How to Make A Healthy Change
There’s no need to throw out everything in your pantry if this article was a shocker. We can ease into change.
Start with your refrigerator.
Get some fresh fruits, veggies and dairy (or substitutes) to make a change. Try yogurt, granola and berries for breakfast!
Move to your pantry.
What’s in there? Are there chips? Boxes of cereal? Cookies or more? You could throw them out, or look at them as an occasional treat versus a daily habit. The only items you need in your pantry are baking ingredients, spices, maybe some granola bars, and canned items that are safer to eat (like beans) from a can. Some other staples include salad dressing ingredients, oils, and vinegar.
Plan your meals
If you have a meal plan it will not only help with your grocery budget (slim that down too!), but it will help you stick to a healthy food plan. You will have the items you know you will be eating right in front of you. Then you don’t need to rely on that bag of chips laying in your pantry.

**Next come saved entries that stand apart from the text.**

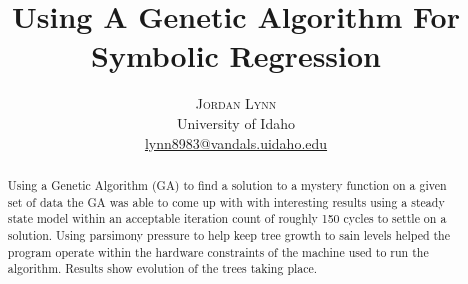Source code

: \documentclass[twoside]{article}
\title{\vspace{-15mm}\fontsize{24pt}{10pt}\selectfont\textbf{Using A Genetic Algorithm For Symbolic Regression}} %
\author{
\large \textsc{Jordan Lynn} \\
\normalsize University of Idaho \\
\normalsize \href{mailto:lynn8983@vandals.uidaho.edu}{lynn8983@vandals.uidaho.edu} %
\vspace{-5mm}
}
\date{}
\begin{document}
\maketitle %

\thispagestyle{fancy} %
\begin{abstract}
Using a Genetic Algorithm (GA) to find a solution to a mystery function on a given set of data the GA was able to come up with with interesting results using a steady state model within an acceptable iteration count of roughly 150 cycles to settle on a solution. Using parsimony pressure to help keep tree growth to sain levels helped the program operate within the hardware constraints of the machine used to run the algorithm. Results show evolution of the trees taking place.
\end{abstract}
\end{document}
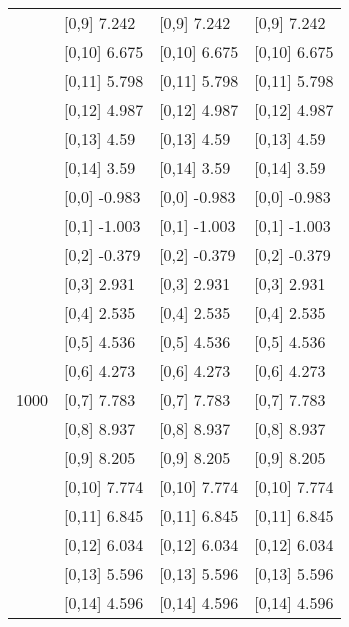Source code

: \begin{table}
\begin{tabular}[t]{llll}
 & {}[0,9] 7.242 & {}[0,9] 7.242 & {}[0,9] 7.242\\
\addlinespace
 & {}[0,10] 6.675 & {}[0,10] 6.675 & {}[0,10] 6.675\\
 & {}[0,11] 5.798 & {}[0,11] 5.798 & {}[0,11] 5.798\\
 & {}[0,12] 4.987 & {}[0,12] 4.987 & {}[0,12] 4.987\\
 & {}[0,13] 4.59 & {}[0,13] 4.59 & {}[0,13] 4.59\\
 & {}[0,14] 3.59 & {}[0,14] 3.59 & {}[0,14] 3.59\\
\addlinespace
 & {}[0,0] -0.983 & {}[0,0] -0.983 & {}[0,0] -0.983\\
 & {}[0,1] -1.003 & {}[0,1] -1.003 & {}[0,1] -1.003\\
 & {}[0,2] -0.379 & {}[0,2] -0.379 & {}[0,2] -0.379\\
 & {}[0,3] 2.931 & {}[0,3] 2.931 & {}[0,3] 2.931\\
 & {}[0,4] 2.535 & {}[0,4] 2.535 & {}[0,4] 2.535\\
\addlinespace
 & {}[0,5] 4.536 & {}[0,5] 4.536 & {}[0,5] 4.536\\
 & {}[0,6] 4.273 & {}[0,6] 4.273 & {}[0,6] 4.273\\
1000 & {}[0,7] 7.783 & {}[0,7] 7.783 & {}[0,7] 7.783\\
 & {}[0,8] 8.937 & {}[0,8] 8.937 & {}[0,8] 8.937\\
 & {}[0,9] 8.205 & {}[0,9] 8.205 & {}[0,9] 8.205\\
\addlinespace
 & {}[0,10] 7.774 & {}[0,10] 7.774 & {}[0,10] 7.774\\
 & {}[0,11] 6.845 & {}[0,11] 6.845 & {}[0,11] 6.845\\
 & {}[0,12] 6.034 & {}[0,12] 6.034 & {}[0,12] 6.034\\
 & {}[0,13] 5.596 & {}[0,13] 5.596 & {}[0,13] 5.596\\
 & {}[0,14] 4.596 & {}[0,14] 4.596 & {}[0,14] 4.596\\
\bottomrule
\end{tabular}
\end{table}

Just because your family is eating healthy foods doesn’t mean dinner has to be difficult to prepare. There are tons of fresh food meal plans that can be prepared in 30 minutes. You can also create your own. I gathered 60-100 recipes. I keep them in a binder and use those as a base to cook from. I make a calendar for a month and I pull those recipes from the folder.
Tip: Look for recipes with the ingredients fitting the criteria we have established as anti-inflammatory.
This is a great starting point! I hope you are feeling motivated to get started and try something new for the little ones.